Об этом смолчал. Зато рассказал Мане, что читал свои стихи настоящему поэту Ивану Белоусову и тот якобы пообещал ему великую будущность.
(Белоусов в 1926-м оставил воспоминания, как всё было: «…скромный, белокурый мальчик, — до того робкий, что боялся присесть даже на край стула… я сказал поэту несколько сочувственных слов».)
В декабре 1913-го, в новом письме, за привычным уже подростковым нагнетанием вдруг раскрылось истинное его самоощущение: «Если ты уже любишь другого, я не буду тебе мешать, но я глубоко счастлив за тебя. Дозволь тогда мне быть хотя бы твоим другом… Сейчас я не знаю, куда преклонить голову; Панфилов, светоч моей жизни, умирает от чахотки».

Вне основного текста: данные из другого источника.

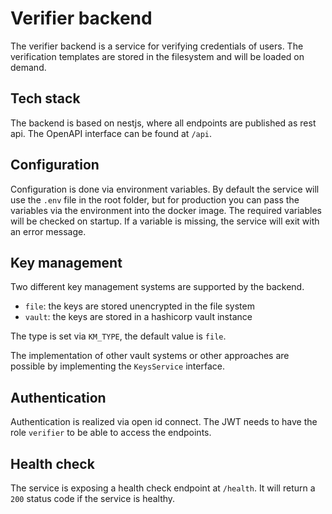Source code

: # Verifier backend

The verifier backend is a service for verifying credentials of users. The verification templates are stored in the filesystem and will be loaded on demand.

## Tech stack
The backend is based on nestjs, where all endpoints are published as rest api. The OpenAPI interface can be found at `/api`.

## Configuration
Configuration is done via environment variables. By default the service will use the `.env` file in the root folder, but for production you can pass the variables via the environment into the docker image.
The required variables will be checked on startup. If a variable is missing, the service will exit with an error message.


## Key management
Two different key management systems are supported by the backend.
- `file`: the keys are stored unencrypted in the file system
- `vault`: the keys are stored in a hashicorp vault instance

The type is set via `KM_TYPE`, the default value is `file`.

The implementation of other vault systems or other approaches are possible by implementing the `KeysService` interface.

## Authentication

Authentication is realized via open id connect. The JWT needs to have the role `verifier` to be able to access the endpoints.

## Health check
The service is exposing a health check endpoint at `/health`. It will return a `200` status code if the service is healthy.
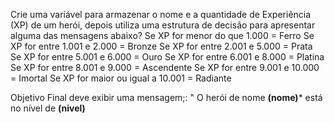 Crie uma variável para armazenar o nome e a quantidade de Experiência (XP) de um herói, depois utiliza uma estrutura de decisão para apresentar alguma das mensagens abaixo?
Se XP for menor do que 1.000 = Ferro 
Se XP for entre 1.001 e 2.000 = Bronze
Se XP for entre 2.001 e 5.000 = Prata 
Se XP for entre 5.001 e 6.000 = Ouro
Se XP for entre 6.001 e 8.000 = Platina 
Se XP for entre 8.001 e 9.000 = Ascendente
Se XP for entre 9.001 e 10.000 = Imortal
Se XP for maior ou igual a 10.001 = Radiante

Objetivo Final deve exibir uma mensagem;:
" O herói de nome **(nome)*** está no nível de **(nivel)**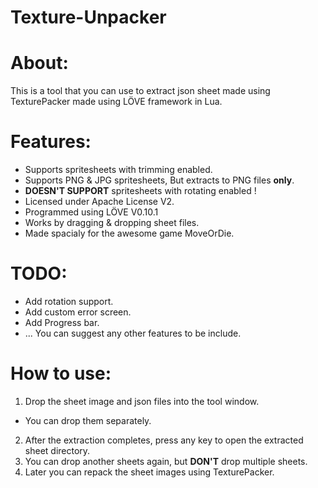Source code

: Texture-Unpacker
================
About:
======
This is a tool that you can use to extract json sheet made using TexturePacker made using LÖVE framework in Lua.

Features:
=========
- Supports spritesheets with trimming enabled.
- Supports PNG & JPG spritesheets, But extracts to PNG files **only**.
- **DOESN'T SUPPORT** spritesheets with rotating enabled !
- Licensed under Apache License V2.
- Programmed using LÖVE V0.10.1
- Works by dragging & dropping sheet files.
- Made spacialy for the awesome game MoveOrDie.

TODO:
=====
- Add rotation support.
- Add custom error screen.
- Add Progress bar.
- ... You can suggest any other features to be include.

How to use:
===========
1. Drop the sheet image and json files into the tool window. 
  * You can drop them separately.
2. After the extraction completes, press any key to open the extracted sheet directory.
3. You can drop another sheets again, but **DON'T** drop multiple sheets.
4. Later you can repack the sheet images using TexturePacker.
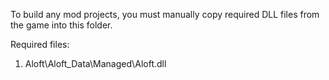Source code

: To build any mod projects, you must manually copy required DLL files from the game into this folder.

Required files:
1. Aloft\Aloft_Data\Managed\Aloft.dll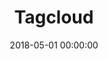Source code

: ---
title: Tagcloud
date: 2018-05-01 00:00:00
type: "categories"
comments: false
layout: "categories"
---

Он был очень одинок! Почти весь минувший год ему не с кем было, кроме Маши и Гриши, поговорить — о себе, о стихах, о том, что творится, что, может быть, вызревает в его душе.
В 1914-м именно Бальзамовой Есенин вдруг напишет своими, осмысленными словами предельно точное и честное: «Таланта у меня нет, я только бегал за ним».

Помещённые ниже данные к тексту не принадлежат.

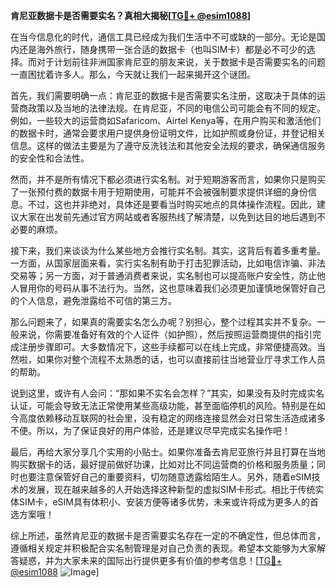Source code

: **肯尼亚数据卡是否需要实名？真相大揭秘[[TG💪+ @esim1088](https://t.me/s/esim1088)]**

在当今信息化的时代，通信工具已经成为我们生活中不可或缺的一部分。无论是国内还是海外旅行，随身携带一张合适的数据卡（也叫SIM卡）都是必不可少的选择。而对于计划前往非洲国家肯尼亚的朋友来说，关于数据卡是否需要实名的问题一直困扰着许多人。那么，今天就让我们一起来揭开这个谜团。

首先，我们需要明确一点：肯尼亚的数据卡是否需要实名注册，这取决于具体的运营商政策以及当地的法律法规。在肯尼亚，不同的电信公司可能会有不同的规定。例如，一些较大的运营商如Safaricom、Airtel Kenya等，在用户购买和激活他们的数据卡时，通常会要求用户提供身份证明文件，比如护照或身份证，并登记相关信息。这样的做法主要是为了遵守反洗钱法和其他安全法规的要求，确保通信服务的安全性和合法性。

然而，并不是所有情况下都必须进行实名制。对于短期游客而言，如果你只是购买了一张预付费的数据卡用于短期使用，可能并不会被强制要求提供详细的身份信息。不过，这也并非绝对，具体还是要看当时购买地点的具体操作流程。因此，建议大家在出发前先通过官方网站或者客服热线了解清楚，以免到达目的地后遇到不必要的麻烦。

接下来，我们来谈谈为什么某些地方会推行实名制。其实，这背后有着多重考量。一方面，从国家层面来看，实行实名制有助于打击犯罪活动，比如电信诈骗、非法交易等；另一方面，对于普通消费者来说，实名制也可以提高账户安全性，防止他人冒用你的号码从事不法行为。当然，这也意味着我们必须更加谨慎地保管好自己的个人信息，避免泄露给不可信的第三方。

那么问题来了，如果真的需要实名怎么办呢？别担心，整个过程其实并不复杂。一般来说，你需要准备好有效的个人证件（如护照），然后按照运营商提供的指引完成注册步骤即可。大多数情况下，这些手续都可以在线上完成，非常便捷高效。当然啦，如果你对整个流程不太熟悉的话，也可以直接前往当地营业厅寻求工作人员的帮助。

说到这里，或许有人会问：“那如果不实名会怎样？”其实，如果没有及时完成实名认证，可能会导致无法正常使用某些高级功能，甚至面临停机的风险。特别是在如今高度依赖移动互联网的社会里，没有稳定的网络连接显然会对日常生活造成诸多不便。所以，为了保证良好的用户体验，还是建议尽早完成实名操作吧！

最后，再给大家分享几个实用的小贴士。如果你准备去肯尼亚旅行并且打算在当地购买数据卡的话，最好提前做好功课，比如对比不同运营商的价格和服务质量；同时也要注意保管好自己的重要资料，切勿随意透露给陌生人。另外，随着eSIM技术的发展，现在越来越多的人开始选择这种新型的虚拟SIM卡形式。相比于传统实体SIM卡，eSIM具有体积小、安装方便等诸多优势，未来或许将成为更多人的首选方案哦！

综上所述，虽然肯尼亚的数据卡是否需要实名存在一定的不确定性，但总体而言，遵循相关规定并积极配合实名制管理是对自己负责的表现。希望本文能够为大家解答疑惑，并为大家未来的国际出行提供更多有价值的参考信息！[[TG💪+ @esim1088](https://t.me/s/esim1088) ![Image](https://i.postimg.cc/4NQfJmqS/Snipaste-2025-05-13-00-14-12.png)]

И ещё: «Моё я — это позор личности. Я выдохся, изолгался и, можно даже говорить, похоронил или продал свою душу чёрту, и всё за талант… Если я буду гений, то вместе с этим буду поганый человек».

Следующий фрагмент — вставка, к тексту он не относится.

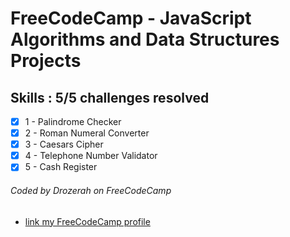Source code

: # FreeCodeCamp - JavaScript Algorithms and Data Structures Projects

## Skills : 5/5 challenges resolved 

- [x] 1 - Palindrome Checker
- [x] 2 - Roman Numeral Converter
- [x] 3 - Caesars Cipher
- [X] 4 - Telephone Number Validator
- [x] 5 - Cash Register

###### Coded by Drozerah on FreeCodeCamp

* [link my FreeCodeCamp profile](https://www.freecodecamp.org/drozerah)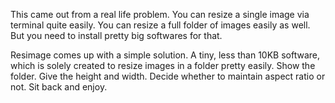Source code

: This came out from a real life problem.
You can resize a single image via terminal quite easily.
You can resize a full folder of images easily as well. But you need to install pretty big softwares for that.

Resimage comes up with a simple solution. A tiny, less than 10KB software, which is solely created to resize images in a folder pretty easily.
Show the folder.
Give the height and width.
Decide whether to maintain aspect ratio or not.
Sit back and enjoy.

Больше ни одной женщине он не станет так раскрывать карты.
Со всеми скидками на юношескую раззадоренность мы видим именно то, что Есенину было ясно накануне зимы 1913/14 года и станет ещё более ясно в декабре 1925-го.
Быть может, это и не вполне правда — то, как он оценивал себя. Но мы же не о правде говорим, а о том, как человек себя видит.
Он видел — так.
Глядя на всё написанное Есениным в 1910–1913 годах, можно сказать лишь одно: молодой сочинитель не развивался вообще. Он последовательно, из года в год, писал плохие стихи, и не было ни малейшей надежды, что их автор станет поэтом.
Более того, чужие стихи, которые ему нравились, выдавали в молодом Есенине совершеннейшего неофита — перед нами дичок, «деревня».
Истинная «деревня» характеризуется вовсе не сочинением стихов про ромашки, лопухи и полынь. На первых этапах выходцы из сельских мест определяются по стремлению ко всему «красивому».
У восемнадцатилетнего Есенина это, например, фиалка: «И я, как страстная фиалка, / Хочу любить, любить весну» (финал его юношеского, 1913 года, стихотворения «Чары») или «Но измятая в книжке фиалка / Всё о счастье былом говорит» (из стихотворения той же поры «Ты ушла и ко мне не вернёшься…»).
Невольно задаёшься вопросом: откуда он взял эту фиалку — может, хотя бы у Игоря Северянина позаимствовал? Нет! Даже не у него.
Есенин пишет Грише Панфилову весной 1913-го: «Вот тебе стихотворение нашего современного поэта Корецкого, очень хорошее по мысли».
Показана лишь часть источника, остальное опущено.